Disappearing nutrients on our dinner tables


According to an article in The Guardian of London dated February 2, 2006:
The mineral content of milk and popular meats has fallen significantly in the past 60 years, according to a new analysis of government records of the chemical composition of everyday food.
The analysis, which refers to UK products, presents the following details:
The levels of iron recorded in the average rump steak have dropped by 55%, while magnesium fell by 7%. Looking at 15 different meat items, the analysis found that the iron content had fallen on average by 47%. The iron content Aof milk had dropped by more than 60%, and by more than 50% for cream and eight different cheeses. Milk appears to have lost 2% of its calcium, and 21% of its magnesium too.

Most cheeses showed a fall in magnesium and calcium levels. According to the analysis, cheddar provides 9% less calcium today, 38% less magnesium and 47% less iron, while parmesan shows the steepest drop in nutrients, with magnesium levels down by 70% and iron all gone compared with its content in the years up to 1940.
This reminded me of a similar article I had read a number of years ago that originated here in the USA. Fortunately, Google also remembered it, and I can report that things seem to be no better here at home.

The article Vegetables Without Vitamins reports shockingly similar results. The UK study compared nutritional tables published in 1940 and again in 2002. US author Alex Jack compared US Department of Agriculture food tables from 1973 and 1997.

This article mentions some findings:
Collards are not the greens they used to be. If you're eating them for minerals and vitamin A, be aware that the vitamin A content has fallen from 6500 IUs to 3800 IUs. Their potassium has dropped from from 400 mg to 170 mg. Magnesium has fallen sharply-57 mg to 9. Cauliflower has lost almost half its vitamin C, along with its thiamin and riboflavin. Most of the calcium in pineapple is gone-from 17 mg (per 100 grams raw) to 7. And the list goes on and on.
In a 2004 article, The Disappearing Nutrients in America's Orchards, Alex Jack asks:
"Will an apple a day with 40% less vitamin A, 40% less iron, and 30% less phosphorus still keep the doctor way?"

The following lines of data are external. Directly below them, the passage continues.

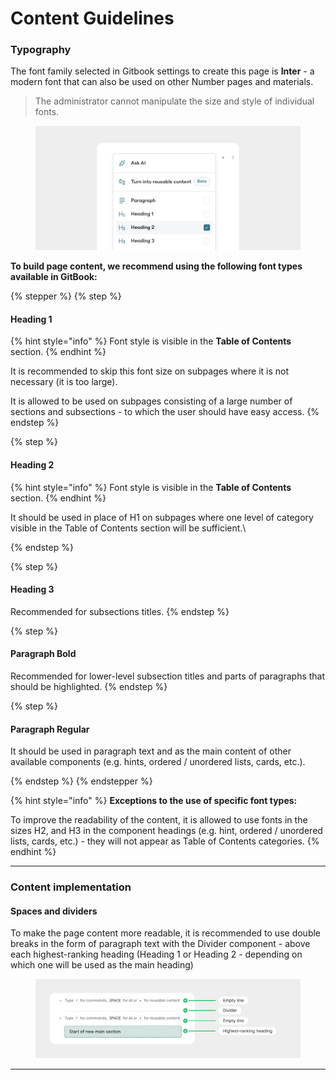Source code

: # Content Guidelines



### Typography

The font family selected in Gitbook settings to create this page is **Inter** - a modern font that can also be used on other Number pages and materials.

> The administrator cannot manipulate the size and style of individual fonts.

<figure><img src="../../.gitbook/assets/Typography.png" alt=""><figcaption></figcaption></figure>

**To build page content, we recommend using the following font types available in GitBook:**

{% stepper %}
{% step %}
#### Heading 1

{% hint style="info" %}
Font style is visible in the **Table of Contents** section.
{% endhint %}

It is recommended to skip this font size on subpages where it is not necessary (it is too large).&#x20;

It is allowed to be used on subpages consisting of a large number of sections and subsections - to which the user should have easy access.
{% endstep %}

{% step %}
#### Heading 2

{% hint style="info" %}
Font style is visible in the **Table of Contents** section.
{% endhint %}

It should be used in place of H1 on subpages where one level of category visible in the Table of Contents section will be sufficient.\

{% endstep %}

{% step %}
#### Heading 3

Recommended for subsections titles.&#x20;
{% endstep %}

{% step %}
#### Paragraph Bold

Recommended for lower-level subsection titles and parts of paragraphs that should be highlighted.
{% endstep %}

{% step %}
#### Paragraph Regular

It should be used in paragraph text and as the main content of other available components (e.g. hints, ordered / unordered lists, cards, etc.).


{% endstep %}
{% endstepper %}

{% hint style="info" %}
**Exceptions to the use of specific font types:**

To improve the readability of the content, it is allowed to use fonts in the sizes H2, and H3 in the component headings (e.g. hint, ordered / unordered lists, cards, etc.) - they will not appear as Table of Contents categories.
{% endhint %}



***



### Content implementation

#### Spaces and dividers

To make the page content more readable, it is recommended to use double breaks in the form of paragraph text with the Divider component - above each highest-ranking heading (Heading 1 or Heading 2 - depending on which one will be used as the main heading)

<figure><img src="../../.gitbook/assets/Content implementation.png" alt=""><figcaption></figcaption></figure>



***













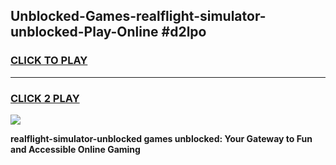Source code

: 
## Unblocked-Games-realflight-simulator-unblocked-Play-Online #d2lpo
<h3>
<a href="https://news.freeplayer.one?title=realflight-simulator-unblocked&ref=3">CLICK TO PLAY</a></h3>
<hr>

<h3>
<a href="https://news.freeplayer.one?title=realflight-simulator-unblocked&ref=3">CLICK 2 PLAY</a>
  
</h3>

<a href="https://news.freeplayer.one?title=realflight-simulator-unblocked&ref=3"><img src="https://clearcache.store/games.png"></a>


**realflight-simulator-unblocked games unblocked: Your Gateway to Fun and Accessible Online Gaming**
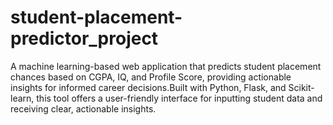 # student-placement-predictor_project
A machine learning-based web application that predicts student placement chances based on CGPA, IQ, and Profile Score,  providing actionable insights for informed career decisions.Built with Python, Flask, and Scikit-learn,  this tool offers a user-friendly interface for inputting student data and receiving clear, actionable insights.
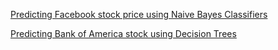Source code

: [Predicting Facebook stock price using Naive Bayes Classifiers](https://github.com/alexchao56/FinancialEngineering/blob/master/PredictFBStock.r)

[Predicting Bank of America stock using Decision Trees](https://github.com/alexchao56/FinancialEngineering/blob/master/BOADecisionTree.r)

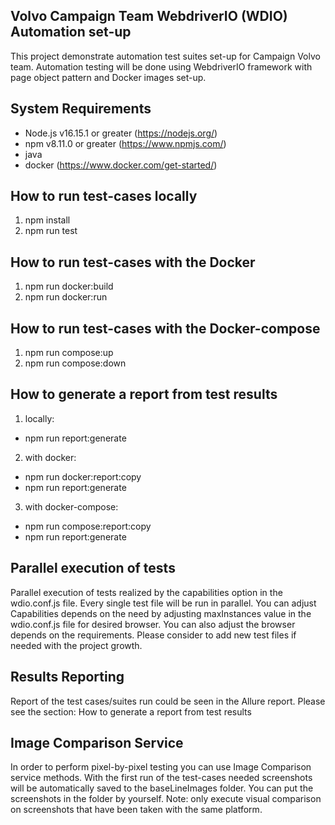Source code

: ## Volvo Campaign Team WebdriverIO (WDIO) Automation set-up

This project demonstrate automation test suites set-up for Campaign
Volvo team. Automation testing will be done using WebdriverIO
framework with page object pattern and Docker images set-up.

## System Requirements

- Node.js v16.15.1 or greater (https://nodejs.org/)
- npm v8.11.0 or greater (https://www.npmjs.com/)
- java
- docker (https://www.docker.com/get-started/)

## How to run test-cases locally
1. npm install
2. npm run test

## How to run test-cases with the Docker
1. npm run docker:build
2. npm run docker:run

## How to run test-cases with the Docker-compose
1. npm run compose:up
2. npm run compose:down

## How to generate a report from test results
1. locally:
 - npm run report:generate 
2. with docker:
 - npm run docker:report:copy
 - npm run report:generate
3. with docker-compose:
 - npm run compose:report:copy
 - npm run report:generate

## Parallel execution of tests

Parallel execution of tests realized by the capabilities option
in the wdio.conf.js file.
Every single test file will be run in parallel.
You can adjust Capabilities depends on the need by adjusting
maxInstances value in the wdio.conf.js file for desired browser.
You can also adjust the browser depends on the requirements.
Please consider to add new test files if needed with the project growth.

## Results Reporting

Report of the test cases/suites run could be seen in the
Allure report. Please see the section: How to generate a report from test results

## Image Comparison Service

In order to perform pixel-by-pixel testing you can use
Image Comparison service methods. With the first run of the
test-cases needed screenshots will be automatically saved to the
baseLineImages folder. You can put the screenshots in the folder
by yourself.
Note: only execute visual comparison on screenshots that
have been taken with the same platform.

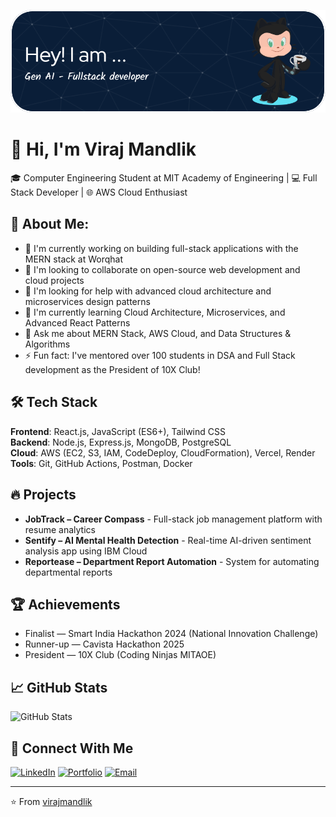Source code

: ![GitHub Banner](./github-header-image.png)

# 👋 Hi, I'm Viraj Mandlik

🎓 Computer Engineering Student at MIT Academy of Engineering | 💻 Full Stack Developer | 🌐 AWS Cloud Enthusiast

## 🚀 About Me:
- 🎥 I'm currently working on building full-stack applications with the MERN stack at Worqhat
- 👯 I'm looking to collaborate on open-source web development and cloud projects
- 💛 I'm looking for help with advanced cloud architecture and microservices design patterns
- 🌱 I'm currently learning Cloud Architecture, Microservices, and Advanced React Patterns
- 💬 Ask me about MERN Stack, AWS Cloud, and Data Structures & Algorithms
- ⚡ Fun fact: I've mentored over 100 students in DSA and Full Stack development as the President of 10X Club!

## 🛠️ Tech Stack
**Frontend**: React.js, JavaScript (ES6+), Tailwind CSS  
**Backend**: Node.js, Express.js, MongoDB, PostgreSQL  
**Cloud**: AWS (EC2, S3, IAM, CodeDeploy, CloudFormation), Vercel, Render  
**Tools**: Git, GitHub Actions, Postman, Docker  

## 🔥 Projects
- **JobTrack – Career Compass** - Full-stack job management platform with resume analytics
- **Sentify – AI Mental Health Detection** - Real-time AI-driven sentiment analysis app using IBM Cloud
- **Reportease – Department Report Automation** - System for automating departmental reports

## 🏆 Achievements
- Finalist — Smart India Hackathon 2024 (National Innovation Challenge)
- Runner-up — Cavista Hackathon 2025
- President — 10X Club (Coding Ninjas MITAOE)

## 📈 GitHub Stats
![GitHub Stats](https://github-readme-stats.vercel.app/api?username=virajmandlik&show_icons=true&theme=radical)

## 🔗 Connect With Me
[![LinkedIn](https://img.shields.io/badge/LinkedIn-0077B5?style=for-the-badge&logo=linkedin&logoColor=white)](https://linkedin.com/in/viraj-mandlik-21a79a290)
[![Portfolio](https://img.shields.io/badge/Portfolio-FF5722?style=for-the-badge&logo=todoist&logoColor=white)](https://virajmandlik.com)
[![Email](https://img.shields.io/badge/Email-D14836?style=for-the-badge&logo=gmail&logoColor=white)](mailto:virajmandlik3@gmail.com)

---

⭐️ From [virajmandlik](https://github.com/virajmandlik)
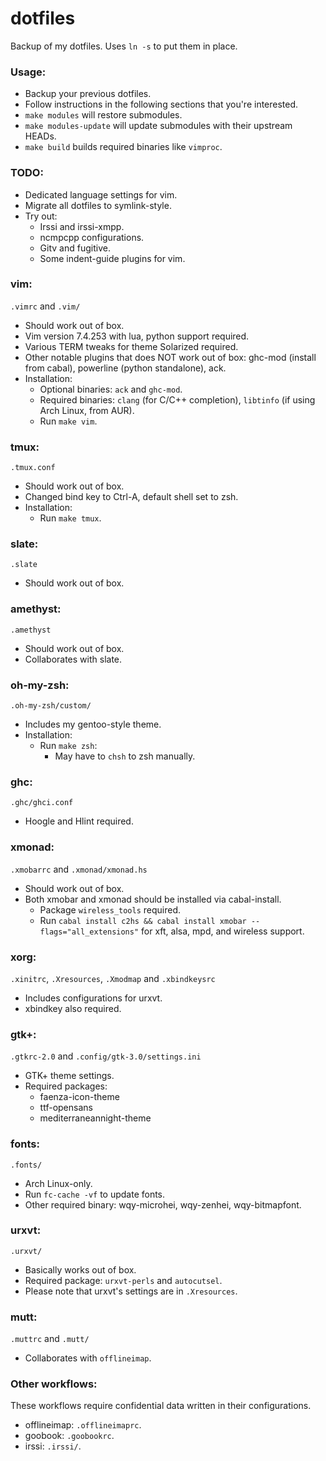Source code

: dotfiles
===

Backup of my dotfiles. Uses `ln -s` to put them in place.

### Usage:
* Backup your previous dotfiles.
* Follow instructions in the following sections that you're interested.
* `make modules` will restore submodules.
* `make modules-update` will update submodules with their upstream HEADs.
* `make build` builds required binaries like `vimproc`.

### TODO:
* Dedicated language settings for vim.
* Migrate all dotfiles to symlink-style.
* Try out:
    * Irssi and irssi-xmpp.
    * ncmpcpp configurations.
    * Gitv and fugitive.
    * Some indent-guide plugins for vim.

### vim:
`.vimrc` and `.vim/`
* Should work out of box.
* Vim version 7.4.253 with lua, python support required.
* Various TERM tweaks for theme Solarized required.
* Other notable plugins that does NOT work out of box: ghc-mod (install from cabal), powerline (python standalone), ack.
* Installation:
    * Optional binaries: `ack` and `ghc-mod`.
    * Required binaries: `clang` (for C/C++ completion), `libtinfo` (if using Arch Linux, from AUR).
    * Run `make vim`.

### tmux:
`.tmux.conf`
* Should work out of box.
* Changed bind key to Ctrl-A, default shell set to zsh.
* Installation:
    * Run `make tmux`.

### slate:
`.slate`
* Should work out of box.

### amethyst:
`.amethyst`
* Should work out of box.
* Collaborates with slate.

### oh-my-zsh:
`.oh-my-zsh/custom/`
* Includes my gentoo-style theme.
* Installation:
    * Run `make zsh`:
        * May have to `chsh` to zsh manually.

### ghc:
`.ghc/ghci.conf`
* Hoogle and Hlint required.

### xmonad:
`.xmobarrc` and `.xmonad/xmonad.hs`
* Should work out of box.
* Both xmobar and xmonad should be installed via cabal-install.
    * Package `wireless_tools` required.
    * Run `cabal install c2hs && cabal install xmobar --flags="all_extensions"` for xft, alsa, mpd, and wireless support.

### xorg:
`.xinitrc`, `.Xresources`, `.Xmodmap` and `.xbindkeysrc`
* Includes configurations for urxvt.
* xbindkey also required.

### gtk+:
`.gtkrc-2.0` and `.config/gtk-3.0/settings.ini`
* GTK+ theme settings.
* Required packages:
    * faenza-icon-theme
    * ttf-opensans
    * mediterraneannight-theme

### fonts:
`.fonts/`
* Arch Linux-only.
* Run `fc-cache -vf` to update fonts.
* Other required binary: wqy-microhei, wqy-zenhei, wqy-bitmapfont.

### urxvt:
`.urxvt/`
* Basically works out of box.
* Required package: `urxvt-perls` and `autocutsel`.
* Please note that urxvt's settings are in `.Xresources`.

### mutt:
`.muttrc` and `.mutt/`
* Collaborates with `offlineimap`.

### Other workflows:
These workflows require confidential data written in their configurations.
* offlineimap: `.offlineimaprc`.
* goobook: `.goobookrc`.
* irssi: `.irssi/`.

There is additional data that points to a decline in the nutritional value of eggs due to increased factory-farming:
These factory-farm eggs contain significantly less health-enhancing carotenes that eggs from a pasture-raised chickens. This difference is easy to see because the more carotenes, the more orange in color the yolks are. Factory-farm aggs also are lower in vitamin E, vitamins B-12, vitamin A, folic acid and omega-3 fatty acids, according to a remarkable collection of studies assembled by journalist Jo Robinson on her web site, www.eatwild.com. Robinson also documents that not only do factory-farm eggs contain less vitamins, they have more fat and cholesterol than eggs from pastured poultry.
The Longevity Institute, reviewing this issue, states the concern well for anyone who must plan a family's nutritional needs or who is interested in influencing public policy decisions:
Soil and agriculture experts assure there is a sufficient mineral supply in soils for plants to thrive well. We have no reason to oppose their views. We are not concerned with the well being of plants. We are concerned with the health of the people eating the plants.
It's not clear that there is significant public awareness that our food supply is being systematically degraded. Who is working to inform the public and to work to restore nutrient levels in the common foods we consume each day? While the Slow Food movement seeks to preserve endangered food, what organizations work on the concerns raised in the Guardian article just published? This data is quite shocking. Especially if you believe that we are what we eat.